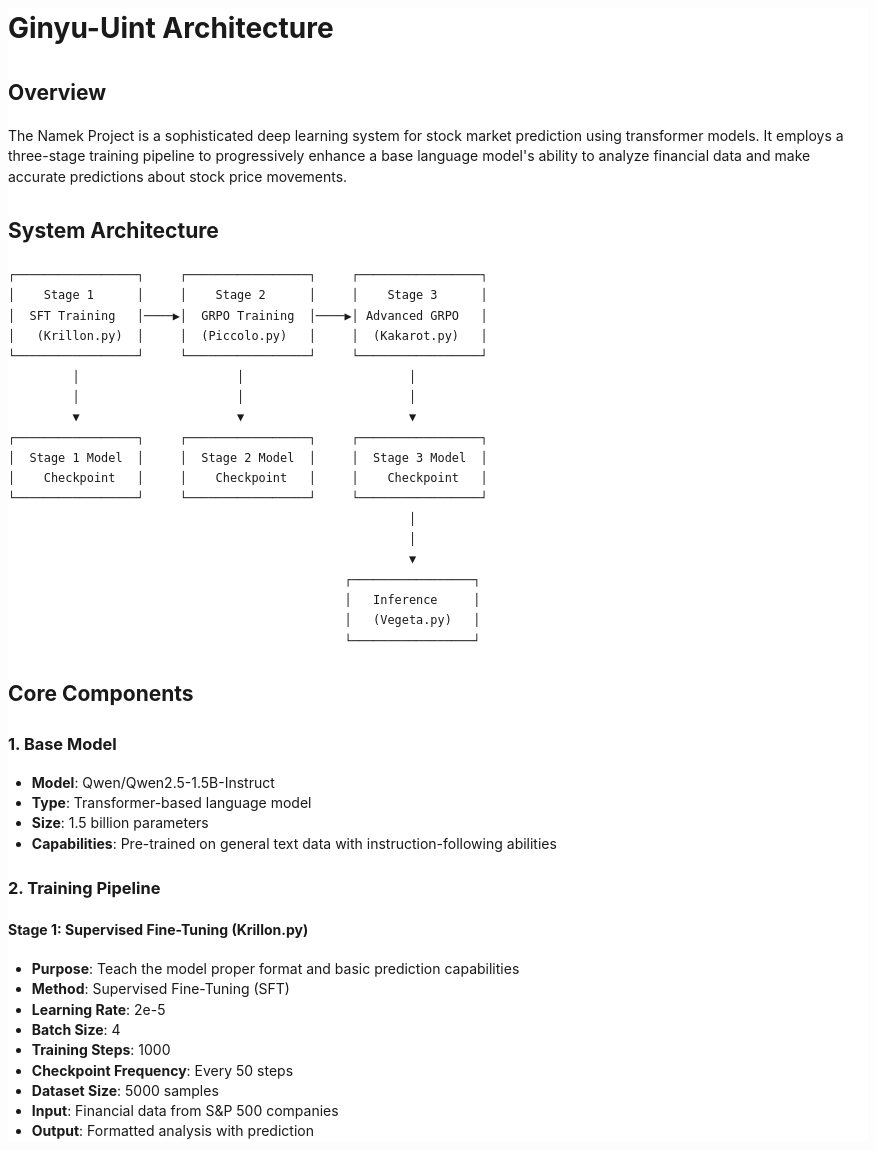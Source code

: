 # Ginyu-Uint Architecture

## Overview

The Namek Project is a sophisticated deep learning system for stock market prediction using transformer models. It employs a three-stage training pipeline to progressively enhance a base language model's ability to analyze financial data and make accurate predictions about stock price movements.

## System Architecture

```
┌─────────────────┐     ┌─────────────────┐     ┌─────────────────┐
│    Stage 1      │     │    Stage 2      │     │    Stage 3      │
│  SFT Training   │────▶│  GRPO Training  │────▶│ Advanced GRPO   │
│   (Krillon.py)  │     │  (Piccolo.py)   │     │  (Kakarot.py)   │
└─────────────────┘     └─────────────────┘     └─────────────────┘
         │                      │                       │
         │                      │                       │
         ▼                      ▼                       ▼
┌─────────────────┐     ┌─────────────────┐     ┌─────────────────┐
│  Stage 1 Model  │     │  Stage 2 Model  │     │  Stage 3 Model  │
│    Checkpoint   │     │    Checkpoint   │     │    Checkpoint   │
└─────────────────┘     └─────────────────┘     └─────────────────┘
                                                        │
                                                        │
                                                        ▼
                                               ┌─────────────────┐
                                               │   Inference     │
                                               │   (Vegeta.py)   │
                                               └─────────────────┘
```

## Core Components

### 1. Base Model
- **Model**: Qwen/Qwen2.5-1.5B-Instruct
- **Type**: Transformer-based language model
- **Size**: 1.5 billion parameters
- **Capabilities**: Pre-trained on general text data with instruction-following abilities

### 2. Training Pipeline

#### Stage 1: Supervised Fine-Tuning (Krillon.py)
- **Purpose**: Teach the model proper format and basic prediction capabilities
- **Method**: Supervised Fine-Tuning (SFT)
- **Learning Rate**: 2e-5
- **Batch Size**: 4
- **Training Steps**: 1000
- **Checkpoint Frequency**: Every 50 steps
- **Dataset Size**: 5000 samples
- **Input**: Financial data from S&P 500 companies
- **Output**: Formatted analysis with prediction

Task statement: Across all the entries, count the lines that contain the word "Supervised" and give the number by itself.

Finished exercise: 2